#### WHAT YOU SHOULD DO:
A single figure is required: the number of lines below that contain "parameter".

Source texts of formatted documents
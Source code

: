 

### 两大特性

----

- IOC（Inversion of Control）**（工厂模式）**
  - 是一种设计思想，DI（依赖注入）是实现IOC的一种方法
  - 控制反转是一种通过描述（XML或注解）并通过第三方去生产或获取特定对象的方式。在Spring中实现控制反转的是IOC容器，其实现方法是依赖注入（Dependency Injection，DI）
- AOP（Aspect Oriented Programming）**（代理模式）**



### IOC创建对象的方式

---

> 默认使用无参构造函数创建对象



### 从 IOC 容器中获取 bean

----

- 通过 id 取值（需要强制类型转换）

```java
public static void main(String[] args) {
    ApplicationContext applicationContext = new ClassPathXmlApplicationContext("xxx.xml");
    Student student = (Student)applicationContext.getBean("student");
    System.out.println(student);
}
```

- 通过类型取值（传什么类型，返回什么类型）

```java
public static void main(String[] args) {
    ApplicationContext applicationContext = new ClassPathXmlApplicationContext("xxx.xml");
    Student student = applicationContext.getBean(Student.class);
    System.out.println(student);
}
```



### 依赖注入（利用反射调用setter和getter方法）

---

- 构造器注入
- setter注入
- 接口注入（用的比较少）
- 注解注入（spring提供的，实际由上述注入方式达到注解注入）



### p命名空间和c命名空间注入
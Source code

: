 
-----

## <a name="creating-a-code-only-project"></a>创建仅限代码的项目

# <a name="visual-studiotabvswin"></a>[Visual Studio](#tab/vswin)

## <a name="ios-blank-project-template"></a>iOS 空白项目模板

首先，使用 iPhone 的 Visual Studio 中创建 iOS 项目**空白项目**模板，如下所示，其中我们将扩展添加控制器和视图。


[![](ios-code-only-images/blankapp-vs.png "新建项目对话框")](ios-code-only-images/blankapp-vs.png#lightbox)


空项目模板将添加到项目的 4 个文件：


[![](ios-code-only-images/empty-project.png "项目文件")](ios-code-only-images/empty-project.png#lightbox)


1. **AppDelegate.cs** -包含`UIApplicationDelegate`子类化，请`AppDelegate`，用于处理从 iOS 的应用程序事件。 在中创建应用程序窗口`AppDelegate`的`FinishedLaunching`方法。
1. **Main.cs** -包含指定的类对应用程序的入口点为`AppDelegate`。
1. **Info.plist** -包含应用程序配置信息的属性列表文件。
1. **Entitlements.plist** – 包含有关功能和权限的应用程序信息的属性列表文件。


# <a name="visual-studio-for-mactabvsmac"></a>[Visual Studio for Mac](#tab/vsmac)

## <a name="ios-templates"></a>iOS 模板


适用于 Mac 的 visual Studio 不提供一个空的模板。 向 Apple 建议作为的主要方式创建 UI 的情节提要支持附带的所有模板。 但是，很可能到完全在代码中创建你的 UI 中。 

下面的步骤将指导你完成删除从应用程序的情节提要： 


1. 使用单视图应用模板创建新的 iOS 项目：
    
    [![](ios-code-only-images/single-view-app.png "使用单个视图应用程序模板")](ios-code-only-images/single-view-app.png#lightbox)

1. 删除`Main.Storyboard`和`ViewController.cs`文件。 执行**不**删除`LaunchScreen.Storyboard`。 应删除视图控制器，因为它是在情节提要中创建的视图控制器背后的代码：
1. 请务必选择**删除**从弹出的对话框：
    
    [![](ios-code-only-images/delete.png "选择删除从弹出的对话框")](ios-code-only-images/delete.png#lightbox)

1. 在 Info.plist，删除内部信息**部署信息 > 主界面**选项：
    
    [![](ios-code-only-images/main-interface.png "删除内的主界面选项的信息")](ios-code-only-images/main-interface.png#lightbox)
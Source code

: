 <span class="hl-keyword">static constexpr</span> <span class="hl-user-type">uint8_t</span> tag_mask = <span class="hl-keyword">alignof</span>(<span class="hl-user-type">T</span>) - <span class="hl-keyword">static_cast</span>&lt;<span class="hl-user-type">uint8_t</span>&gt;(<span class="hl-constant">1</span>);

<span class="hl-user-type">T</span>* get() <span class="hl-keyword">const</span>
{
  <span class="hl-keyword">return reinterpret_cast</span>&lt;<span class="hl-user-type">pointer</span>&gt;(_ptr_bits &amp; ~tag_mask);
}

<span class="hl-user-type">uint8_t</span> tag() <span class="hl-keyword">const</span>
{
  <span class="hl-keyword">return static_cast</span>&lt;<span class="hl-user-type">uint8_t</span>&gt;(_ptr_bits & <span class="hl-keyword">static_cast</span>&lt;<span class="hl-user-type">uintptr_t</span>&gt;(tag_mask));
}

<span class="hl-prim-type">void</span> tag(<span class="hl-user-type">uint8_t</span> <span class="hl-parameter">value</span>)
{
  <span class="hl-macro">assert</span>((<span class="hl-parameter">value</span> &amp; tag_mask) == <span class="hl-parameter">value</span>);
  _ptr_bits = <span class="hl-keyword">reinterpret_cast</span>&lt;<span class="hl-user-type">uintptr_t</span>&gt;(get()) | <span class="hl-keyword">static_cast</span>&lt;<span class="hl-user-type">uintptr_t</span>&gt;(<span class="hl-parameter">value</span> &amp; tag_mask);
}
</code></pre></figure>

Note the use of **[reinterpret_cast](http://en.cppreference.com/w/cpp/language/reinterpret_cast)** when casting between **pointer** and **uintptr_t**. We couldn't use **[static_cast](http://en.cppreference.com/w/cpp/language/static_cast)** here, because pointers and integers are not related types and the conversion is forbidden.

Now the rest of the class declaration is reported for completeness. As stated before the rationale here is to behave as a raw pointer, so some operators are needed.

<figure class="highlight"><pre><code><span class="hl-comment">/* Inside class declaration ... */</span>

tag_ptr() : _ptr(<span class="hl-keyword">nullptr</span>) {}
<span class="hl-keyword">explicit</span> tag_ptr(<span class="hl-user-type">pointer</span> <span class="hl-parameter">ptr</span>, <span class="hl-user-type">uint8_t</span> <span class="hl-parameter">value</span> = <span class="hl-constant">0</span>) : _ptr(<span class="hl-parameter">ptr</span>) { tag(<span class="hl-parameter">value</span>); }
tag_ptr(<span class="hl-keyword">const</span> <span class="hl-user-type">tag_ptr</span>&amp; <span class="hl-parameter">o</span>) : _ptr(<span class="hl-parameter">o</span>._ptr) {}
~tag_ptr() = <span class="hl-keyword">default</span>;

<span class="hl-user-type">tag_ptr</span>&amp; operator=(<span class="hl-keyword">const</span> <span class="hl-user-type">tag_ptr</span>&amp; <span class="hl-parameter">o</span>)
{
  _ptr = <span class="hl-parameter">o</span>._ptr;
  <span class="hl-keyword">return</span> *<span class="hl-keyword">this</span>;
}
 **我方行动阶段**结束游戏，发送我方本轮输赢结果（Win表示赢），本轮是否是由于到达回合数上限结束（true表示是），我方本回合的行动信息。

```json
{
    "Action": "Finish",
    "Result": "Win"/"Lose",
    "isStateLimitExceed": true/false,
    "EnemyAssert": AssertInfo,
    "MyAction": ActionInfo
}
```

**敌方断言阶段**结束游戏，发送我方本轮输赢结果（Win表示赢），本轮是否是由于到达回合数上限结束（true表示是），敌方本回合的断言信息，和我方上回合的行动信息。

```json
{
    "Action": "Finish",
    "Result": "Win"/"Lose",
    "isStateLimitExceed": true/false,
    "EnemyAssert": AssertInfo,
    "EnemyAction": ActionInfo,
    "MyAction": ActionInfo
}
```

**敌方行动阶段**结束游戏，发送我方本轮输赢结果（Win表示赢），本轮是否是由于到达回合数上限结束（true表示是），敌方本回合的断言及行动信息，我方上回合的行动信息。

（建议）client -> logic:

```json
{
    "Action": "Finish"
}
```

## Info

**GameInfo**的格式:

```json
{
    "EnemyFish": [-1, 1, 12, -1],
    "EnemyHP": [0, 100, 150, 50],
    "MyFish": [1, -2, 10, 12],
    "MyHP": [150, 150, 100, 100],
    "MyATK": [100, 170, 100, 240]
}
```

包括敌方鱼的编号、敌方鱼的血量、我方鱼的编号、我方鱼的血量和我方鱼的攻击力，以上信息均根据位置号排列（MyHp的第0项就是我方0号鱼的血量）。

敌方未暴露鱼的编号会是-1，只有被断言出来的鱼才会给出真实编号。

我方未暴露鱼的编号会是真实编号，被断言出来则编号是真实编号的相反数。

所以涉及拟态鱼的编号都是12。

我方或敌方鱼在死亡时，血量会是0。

#### EXERCISE ANSWER:
7